More hunger
After declining for decades, food insecurity began to increase again in 2015. The UN reports that more than 821 million people suffer from hunger, food insecurity and malnutrition in 2018. This is the third year in a row that the number has increased. 'The state of food security and nutrition in the world' report was produced by the FAO and other UN agencies to highlight the nutritional and food security situation of the globe. The report points out that economic and social policies to counteract the effects of adverse economic cycles, while avoiding cuts in essential services such as healthcare and education have not been successful. The UN Sustainable Development Goals aimed to reverse the trend of growing hunger by 2030. But a world where no one goes hungry remains an immense challenge. Among the hungry are 149 million children who suffer from hunger-related growth delays. Pakistan alone faces a situation where nearly 50 percent of its children are stunted. The largest pockets of hunger lie in Africa where 20 percent of the population is affected and in Asia where 12 percent are victims. Seven percent are affected in Latin America and the Caribbean.
The FAO notes that current efforts are insufficient to half the number of stunted children by 2030. The authors of the report suggest “structural transformation is needed to include the poorest people in the world and by doing so integrating food security and nutrition concerns into poverty reduction efforts.” They also suggest that closing gender inequalities and introducing policies which include all groups could be useful. Ironically, the report also notes that obesity and excess weight gain are on the rise in all regions of the world, with schoolage children and adults worst affected. There is quite obviously an unequal distribution of both wealth and food, though studies have shown that poorer people are often worst hit by obesity because of low quality, cheap diets.
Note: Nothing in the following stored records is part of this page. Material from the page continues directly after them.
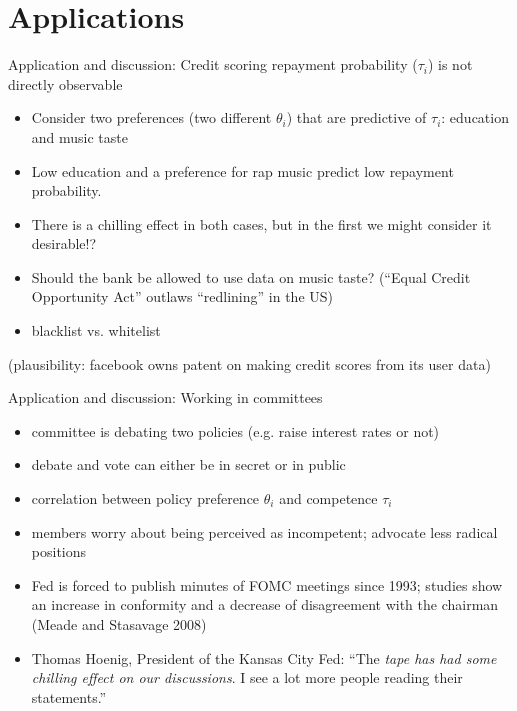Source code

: \documentclass[bigger]{beamer}
\begin{document}
\section{Applications}
\label{sec:orgheadline22}
\begin{frame}[label={sec:orgheadline20}]{Application and discussion: Credit scoring}
repayment probability (\(\tau_{i}\)) is not directly observable
\begin{itemize}
\item Consider two preferences (two different \(\theta_{i}\)) that are predictive of \(\tau_{i}\): education and music taste
\item Low education and a preference for rap music predict low repayment probability.
\item There is a chilling effect in both cases, but in the first we might consider it desirable!?
\item Should the bank be allowed to use data on music taste? (``Equal Credit Opportunity Act'' outlaws ``redlining'' in the US)
\item blacklist vs. whitelist
\end{itemize}

\vspace*{0.6cm}
\begin{footnotesize}
(plausibility: facebook owns patent on making credit scores from its user data)
\end{footnotesize}
\end{frame}

\begin{frame}[label={sec:orgheadline21}]{Application and discussion: Working in committees}
\begin{itemize}
\item committee is debating two policies (e.g. raise interest rates or not)
\item debate and vote can either be in secret or in public
\item correlation between policy preference \(\theta_{i}\) and competence \(\tau_{i}\)
\item members worry about being perceived as incompetent; advocate less radical positions
\item Fed is forced to publish minutes of FOMC meetings since 1993; \linebreak studies show an increase in conformity and a decrease of disagreement with the chairman (Meade and Stasavage 2008)
\item Thomas Hoenig, President of the Kansas City Fed: ``The \emph{tape has had some chilling effect on our discussions}. I see a lot more people reading their statements.''
\end{itemize}
\end{frame}
\end{document}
Pakistan faces an especially challenging time in combatting hunger given recent inflation in the prices of food items. The impact on children and the high malnutrition rate amongst them is already attributed by some experts to be leading to delays in brain development and IQ levels. Hunger is not a problem the world should be confronting in the 21st century. By now, we should have discovered the means to channel food more equitably and to reduce the vast wealth gaps between nations and between the people within them. A globe on which so many people go hungry each day shows our lack of humanity. Clearly, in terms of policymaking, something is very wrong.